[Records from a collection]
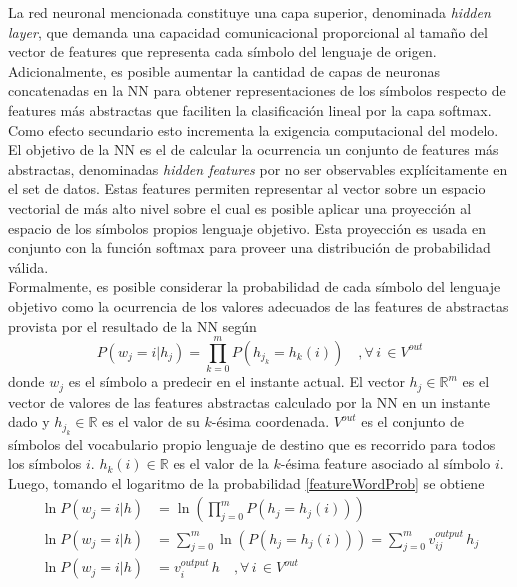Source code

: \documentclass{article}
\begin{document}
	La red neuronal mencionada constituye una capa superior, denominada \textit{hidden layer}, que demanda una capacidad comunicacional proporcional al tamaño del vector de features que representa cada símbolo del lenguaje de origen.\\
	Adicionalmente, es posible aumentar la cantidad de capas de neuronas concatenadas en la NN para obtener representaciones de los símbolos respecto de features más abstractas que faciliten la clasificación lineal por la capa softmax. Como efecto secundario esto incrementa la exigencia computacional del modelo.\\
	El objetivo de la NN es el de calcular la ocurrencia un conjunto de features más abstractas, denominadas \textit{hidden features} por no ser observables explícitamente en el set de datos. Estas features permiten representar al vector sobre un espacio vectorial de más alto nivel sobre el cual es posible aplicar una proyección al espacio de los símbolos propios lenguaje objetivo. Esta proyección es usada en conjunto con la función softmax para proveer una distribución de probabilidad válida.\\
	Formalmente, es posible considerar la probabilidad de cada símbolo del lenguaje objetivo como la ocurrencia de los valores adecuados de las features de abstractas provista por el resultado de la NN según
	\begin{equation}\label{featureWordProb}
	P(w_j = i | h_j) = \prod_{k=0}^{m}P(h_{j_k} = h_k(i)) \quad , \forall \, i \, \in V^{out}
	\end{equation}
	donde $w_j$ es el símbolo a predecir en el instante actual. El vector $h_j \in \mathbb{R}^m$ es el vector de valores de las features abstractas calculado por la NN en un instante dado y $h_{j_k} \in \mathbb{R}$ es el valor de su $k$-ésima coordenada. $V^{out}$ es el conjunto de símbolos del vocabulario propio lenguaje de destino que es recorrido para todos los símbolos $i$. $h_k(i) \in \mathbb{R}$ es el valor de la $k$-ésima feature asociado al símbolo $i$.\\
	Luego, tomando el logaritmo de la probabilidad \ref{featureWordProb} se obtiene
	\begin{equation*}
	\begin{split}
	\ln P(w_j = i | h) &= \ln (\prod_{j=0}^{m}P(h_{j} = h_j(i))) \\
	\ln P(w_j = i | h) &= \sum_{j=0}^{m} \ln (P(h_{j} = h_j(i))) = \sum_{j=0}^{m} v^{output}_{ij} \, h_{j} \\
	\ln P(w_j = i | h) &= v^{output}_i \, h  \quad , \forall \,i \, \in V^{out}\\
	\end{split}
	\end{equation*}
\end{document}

Your goal –
What is needed here is an exact copy of every record, with the pictures left out.

Output for this exercise –
Source code

: \documentclass{article}
\begin{document}
	La red neuronal mencionada constituye una capa superior, denominada \textit{hidden layer}, que demanda una capacidad comunicacional proporcional al tamaño del vector de features que representa cada símbolo del lenguaje de origen.\\
	Adicionalmente, es posible aumentar la cantidad de capas de neuronas concatenadas en la NN para obtener representaciones de los símbolos respecto de features más abstractas que faciliten la clasificación lineal por la capa softmax. Como efecto secundario esto incrementa la exigencia computacional del modelo.\\
	El objetivo de la NN es el de calcular la ocurrencia un conjunto de features más abstractas, denominadas \textit{hidden features} por no ser observables explícitamente en el set de datos. Estas features permiten representar al vector sobre un espacio vectorial de más alto nivel sobre el cual es posible aplicar una proyección al espacio de los símbolos propios lenguaje objetivo. Esta proyección es usada en conjunto con la función softmax para proveer una distribución de probabilidad válida.\\
	Formalmente, es posible considerar la probabilidad de cada símbolo del lenguaje objetivo como la ocurrencia de los valores adecuados de las features de abstractas provista por el resultado de la NN según
	\begin{equation}\label{featureWordProb}
	P(w_j = i | h_j) = \prod_{k=0}^{m}P(h_{j_k} = h_k(i)) \quad , \forall \, i \, \in V^{out}
	\end{equation}
	donde $w_j$ es el símbolo a predecir en el instante actual. El vector $h_j \in \mathbb{R}^m$ es el vector de valores de las features abstractas calculado por la NN en un instante dado y $h_{j_k} \in \mathbb{R}$ es el valor de su $k$-ésima coordenada. $V^{out}$ es el conjunto de símbolos del vocabulario propio lenguaje de destino que es recorrido para todos los símbolos $i$. $h_k(i) \in \mathbb{R}$ es el valor de la $k$-ésima feature asociado al símbolo $i$.\\
	Luego, tomando el logaritmo de la probabilidad \ref{featureWordProb} se obtiene
	\begin{equation*}
	\begin{split}
	\ln P(w_j = i | h) &= \ln (\prod_{j=0}^{m}P(h_{j} = h_j(i))) \\
	\ln P(w_j = i | h) &= \sum_{j=0}^{m} \ln (P(h_{j} = h_j(i))) = \sum_{j=0}^{m} v^{output}_{ij} \, h_{j} \\
	\ln P(w_j = i | h) &= v^{output}_i \, h  \quad , \forall \,i \, \in V^{out}\\
	\end{split}
	\end{equation*}
\end{document}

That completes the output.